[[ EXTRACTED ENTRIES open ]]

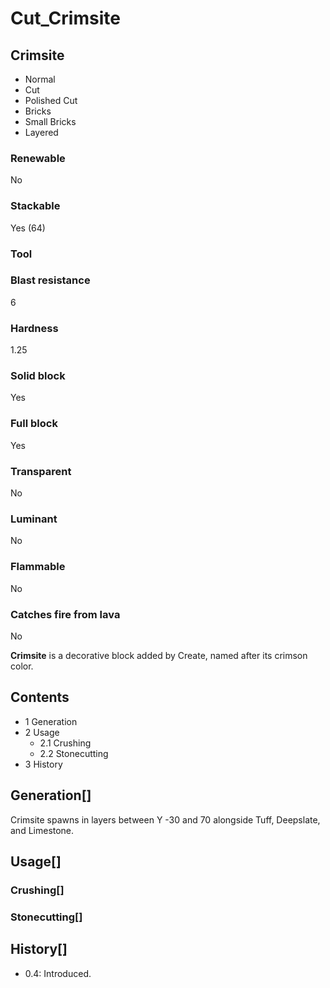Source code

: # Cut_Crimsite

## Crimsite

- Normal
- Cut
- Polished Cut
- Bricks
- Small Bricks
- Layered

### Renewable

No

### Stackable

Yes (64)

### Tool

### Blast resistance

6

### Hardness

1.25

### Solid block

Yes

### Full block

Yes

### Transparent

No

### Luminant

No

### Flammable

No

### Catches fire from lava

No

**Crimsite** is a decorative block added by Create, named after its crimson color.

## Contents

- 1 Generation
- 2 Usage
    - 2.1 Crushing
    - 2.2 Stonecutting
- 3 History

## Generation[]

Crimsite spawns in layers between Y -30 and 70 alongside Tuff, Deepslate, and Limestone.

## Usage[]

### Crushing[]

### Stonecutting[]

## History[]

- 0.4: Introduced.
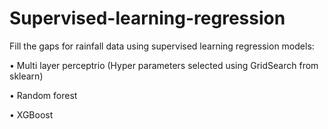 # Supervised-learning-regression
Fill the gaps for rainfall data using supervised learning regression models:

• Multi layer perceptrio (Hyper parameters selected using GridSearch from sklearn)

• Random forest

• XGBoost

[[ EXTRACTED ENTRIES closed ]]
[[ EXTRACTED ENTRIES open ]]

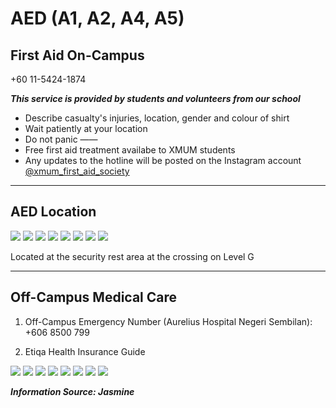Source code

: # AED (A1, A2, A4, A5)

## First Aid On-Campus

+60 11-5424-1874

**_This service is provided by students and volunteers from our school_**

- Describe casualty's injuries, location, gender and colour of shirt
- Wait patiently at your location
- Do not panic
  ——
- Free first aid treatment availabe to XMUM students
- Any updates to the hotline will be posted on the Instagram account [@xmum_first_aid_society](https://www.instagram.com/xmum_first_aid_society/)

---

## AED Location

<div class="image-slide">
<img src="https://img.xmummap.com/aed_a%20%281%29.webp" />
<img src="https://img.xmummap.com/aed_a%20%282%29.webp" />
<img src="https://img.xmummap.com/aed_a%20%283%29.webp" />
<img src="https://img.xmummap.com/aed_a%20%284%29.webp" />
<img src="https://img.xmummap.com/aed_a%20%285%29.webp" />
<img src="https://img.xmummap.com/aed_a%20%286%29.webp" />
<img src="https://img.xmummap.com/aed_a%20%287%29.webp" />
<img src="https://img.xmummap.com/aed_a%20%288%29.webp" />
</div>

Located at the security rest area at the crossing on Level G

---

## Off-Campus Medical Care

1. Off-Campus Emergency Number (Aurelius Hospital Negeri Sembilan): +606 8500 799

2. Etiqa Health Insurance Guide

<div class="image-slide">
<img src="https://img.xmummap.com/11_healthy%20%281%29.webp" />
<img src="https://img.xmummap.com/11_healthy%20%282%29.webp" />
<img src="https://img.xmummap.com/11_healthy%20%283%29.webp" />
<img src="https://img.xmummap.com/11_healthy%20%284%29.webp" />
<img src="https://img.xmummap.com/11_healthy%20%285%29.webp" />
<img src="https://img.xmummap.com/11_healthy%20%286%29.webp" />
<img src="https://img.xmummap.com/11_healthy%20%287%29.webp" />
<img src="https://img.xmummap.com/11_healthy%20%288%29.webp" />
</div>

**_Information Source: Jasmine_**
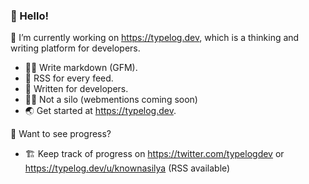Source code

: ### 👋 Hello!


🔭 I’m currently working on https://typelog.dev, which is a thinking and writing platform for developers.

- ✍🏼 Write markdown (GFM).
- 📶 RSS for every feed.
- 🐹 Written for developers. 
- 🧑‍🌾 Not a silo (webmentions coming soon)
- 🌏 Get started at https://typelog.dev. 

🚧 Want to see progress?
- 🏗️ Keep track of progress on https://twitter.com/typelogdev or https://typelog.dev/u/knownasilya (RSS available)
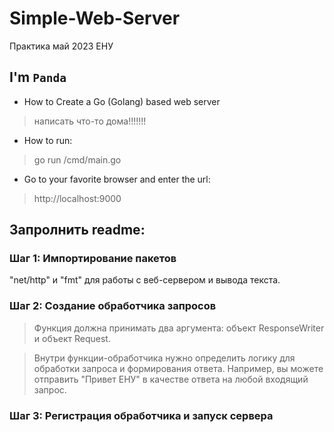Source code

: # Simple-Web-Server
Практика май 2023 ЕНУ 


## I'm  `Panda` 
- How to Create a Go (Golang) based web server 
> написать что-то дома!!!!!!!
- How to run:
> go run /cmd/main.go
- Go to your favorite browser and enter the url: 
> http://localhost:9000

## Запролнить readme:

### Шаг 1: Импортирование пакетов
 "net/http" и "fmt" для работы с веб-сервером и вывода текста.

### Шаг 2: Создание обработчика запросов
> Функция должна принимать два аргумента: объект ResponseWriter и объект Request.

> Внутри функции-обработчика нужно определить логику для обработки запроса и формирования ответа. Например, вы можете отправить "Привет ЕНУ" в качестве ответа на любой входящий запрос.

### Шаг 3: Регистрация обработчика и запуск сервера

[[ EXTRACTED ENTRIES closed ]]

• **WORK INSTRUCTION**
Scan the records above for the lines holding "и вывода текста." and "### Шаг 3: Регистрация". Transcribe those two and every line between them word for word, and no others.

• **WRITTEN RESPONSE**
 "net/http" и "fmt" для работы с веб-сервером и вывода текста.

### Шаг 2: Создание обработчика запросов
> Функция должна принимать два аргумента: объект ResponseWriter и объект Request.

> Внутри функции-обработчика нужно определить логику для обработки запроса и формирования ответа. Например, вы можете отправить "Привет ЕНУ" в качестве ответа на любой входящий запрос.

### Шаг 3: Регистрация обработчика и запуск сервера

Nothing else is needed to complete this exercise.